After years of apathy filled SLeague games where hysterical MCs do their best to generate their enthusiasm among tiny crowds of inveterate gamblers, friends and relatives of the players and old Uncles with nothing else to do by playing music as loud as possible it was a relief to encounter some enthusiasm at a Singapore football game, no matter how daft the name of the football club.

LionsX11 play in the Malaysia Super League and are top of the table. More than 6,000 fans filled the Jalan Besar Stadium for the game against T Team, another daftly named team in a league of daftly named teams
( ATM are second in the table) and they got behind their team in a way that is sadly lacking in SLeague games.

It helps of course that LionsX11 are a Singapore national team in all but name and they are top of the MSL. But going to the JBS and this felt like it was football. Fans were wearing club/country colours, there was singing from most of the stadium, including a few chunes familiar to Indonesian football fans, and it was fun!

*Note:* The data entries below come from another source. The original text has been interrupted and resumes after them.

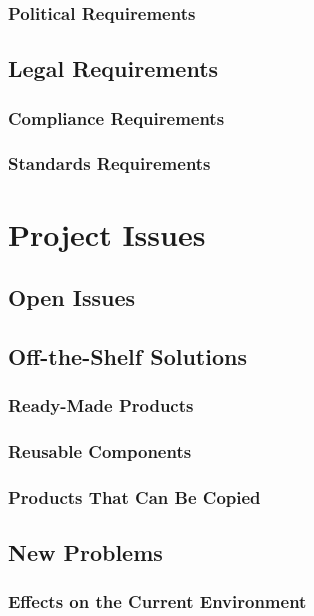 \documentclass{scrreprt}
\begin{document}
\subsection{Political Requirements}

\section{Legal Requirements}

\subsection{Compliance Requirements}

\subsection{Standards Requirements}

\chapter{Project Issues}

\section{Open Issues}

\section{Off-the-Shelf Solutions}

\subsection{Ready-Made Products}

\subsection{Reusable Components}

\subsection{Products That Can Be Copied}

\section{New Problems}

\subsection{Effects on the Current Environment}
\end{document}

The game wasn't. Singapore, sorry, LionsX11 were 3-0 up by half time and instead of going for the jugular allowed T Team back in the game. They didn't score, for a long time they never even troubled the home keeper, but inexplicably when the opportunity was there to build a healthy goal difference Lions didn'tt ake it.

T Team responded to the home team's onslaught in an interesting way. They pushed 37 year old midfield George Boateng, he once of Aston Villa, Coventry City and Middlesbrough, up front. I say interesting not because I know a thing about tactics and can read his mind. Interesting because in a recent article Boateng recalls a Middlesbrough game when we was no doubt younger and much fitter when they were looking for goals. Boateng says that he was the only guy left in the middle of the park as the rest went for that crucial goal.

As it happened he did go close, a deft flick hitting the cross bar in the second half. But in truth T Team were always chasing this game. They are 11th in the table and have the worst defence in the division.And only bottom club Negeri Sembilan have scored less goals than them.

They are obviously not a happy camp at the moment. Coach Peter Butler is apparently not allowed to coach the team and even had to pay his own way to the game according to local media reports.

If I was a Lions fan I would be disappointed. Yes, it was another home win and they have won all them but the table shows if goal difference comes into play then they are playing second fiddle to ATM.